Work required — Please transcribe exactly, and only, the lines of the data below between the line holding "standards-compliant compiler, but" and the line holding "case of Fenichel/Yochelson, both", inclusive.

[Data excerpts]
******************************

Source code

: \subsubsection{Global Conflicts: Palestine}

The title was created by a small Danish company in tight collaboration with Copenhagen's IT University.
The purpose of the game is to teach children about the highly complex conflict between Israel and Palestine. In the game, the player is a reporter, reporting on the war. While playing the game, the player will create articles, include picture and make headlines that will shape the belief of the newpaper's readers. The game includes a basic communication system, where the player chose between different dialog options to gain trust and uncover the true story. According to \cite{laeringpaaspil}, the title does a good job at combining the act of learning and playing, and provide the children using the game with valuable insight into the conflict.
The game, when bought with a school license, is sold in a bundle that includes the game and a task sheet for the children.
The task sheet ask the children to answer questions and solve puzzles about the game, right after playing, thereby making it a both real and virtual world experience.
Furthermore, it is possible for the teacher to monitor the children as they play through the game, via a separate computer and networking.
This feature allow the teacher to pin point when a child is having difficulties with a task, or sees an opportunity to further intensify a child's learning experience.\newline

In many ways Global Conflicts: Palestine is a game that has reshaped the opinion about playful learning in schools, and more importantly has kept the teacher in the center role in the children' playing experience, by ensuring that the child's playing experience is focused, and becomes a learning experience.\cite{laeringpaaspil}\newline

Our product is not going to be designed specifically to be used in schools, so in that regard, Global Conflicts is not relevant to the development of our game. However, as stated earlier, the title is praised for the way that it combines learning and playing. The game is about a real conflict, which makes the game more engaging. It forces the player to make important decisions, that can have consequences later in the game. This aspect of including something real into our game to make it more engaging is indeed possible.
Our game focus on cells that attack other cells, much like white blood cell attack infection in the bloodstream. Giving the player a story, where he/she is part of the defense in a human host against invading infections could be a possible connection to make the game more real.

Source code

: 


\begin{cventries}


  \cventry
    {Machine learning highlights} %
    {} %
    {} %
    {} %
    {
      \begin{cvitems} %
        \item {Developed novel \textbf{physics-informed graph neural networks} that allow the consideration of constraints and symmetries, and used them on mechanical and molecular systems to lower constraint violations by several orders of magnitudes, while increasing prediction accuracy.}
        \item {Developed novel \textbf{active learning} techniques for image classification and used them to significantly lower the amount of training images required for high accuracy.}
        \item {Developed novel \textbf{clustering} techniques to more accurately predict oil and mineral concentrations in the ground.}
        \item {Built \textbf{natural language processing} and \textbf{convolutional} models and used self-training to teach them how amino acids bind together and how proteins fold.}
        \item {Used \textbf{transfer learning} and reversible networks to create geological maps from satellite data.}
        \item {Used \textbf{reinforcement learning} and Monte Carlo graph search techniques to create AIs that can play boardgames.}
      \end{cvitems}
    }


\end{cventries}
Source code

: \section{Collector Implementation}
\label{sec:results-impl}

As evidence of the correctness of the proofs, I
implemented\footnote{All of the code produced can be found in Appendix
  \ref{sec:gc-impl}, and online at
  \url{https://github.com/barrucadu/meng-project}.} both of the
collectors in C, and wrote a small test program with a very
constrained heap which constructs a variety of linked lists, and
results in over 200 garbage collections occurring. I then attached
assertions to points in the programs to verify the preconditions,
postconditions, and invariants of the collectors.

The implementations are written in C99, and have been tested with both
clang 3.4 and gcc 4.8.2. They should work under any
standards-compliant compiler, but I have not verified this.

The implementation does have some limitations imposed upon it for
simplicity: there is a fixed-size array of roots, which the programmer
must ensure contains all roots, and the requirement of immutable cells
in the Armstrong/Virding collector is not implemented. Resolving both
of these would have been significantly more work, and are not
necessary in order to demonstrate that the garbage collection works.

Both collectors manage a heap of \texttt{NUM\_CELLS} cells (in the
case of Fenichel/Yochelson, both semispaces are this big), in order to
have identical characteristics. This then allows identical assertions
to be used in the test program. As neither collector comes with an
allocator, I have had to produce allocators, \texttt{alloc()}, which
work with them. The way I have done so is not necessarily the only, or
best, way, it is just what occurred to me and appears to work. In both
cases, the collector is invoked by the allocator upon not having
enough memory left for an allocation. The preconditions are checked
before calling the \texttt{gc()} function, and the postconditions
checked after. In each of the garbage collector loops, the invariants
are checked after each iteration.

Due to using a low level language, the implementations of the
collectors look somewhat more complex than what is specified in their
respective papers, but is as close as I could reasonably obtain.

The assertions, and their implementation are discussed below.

******************************

Written solution —
standards-compliant compiler, but I have not verified this.

The implementation does have some limitations imposed upon it for
simplicity: there is a fixed-size array of roots, which the programmer
must ensure contains all roots, and the requirement of immutable cells
in the Armstrong/Virding collector is not implemented. Resolving both
of these would have been significantly more work, and are not
necessary in order to demonstrate that the garbage collection works.

Both collectors manage a heap of \texttt{NUM\_CELLS} cells (in the
case of Fenichel/Yochelson, both semispaces are this big), in order to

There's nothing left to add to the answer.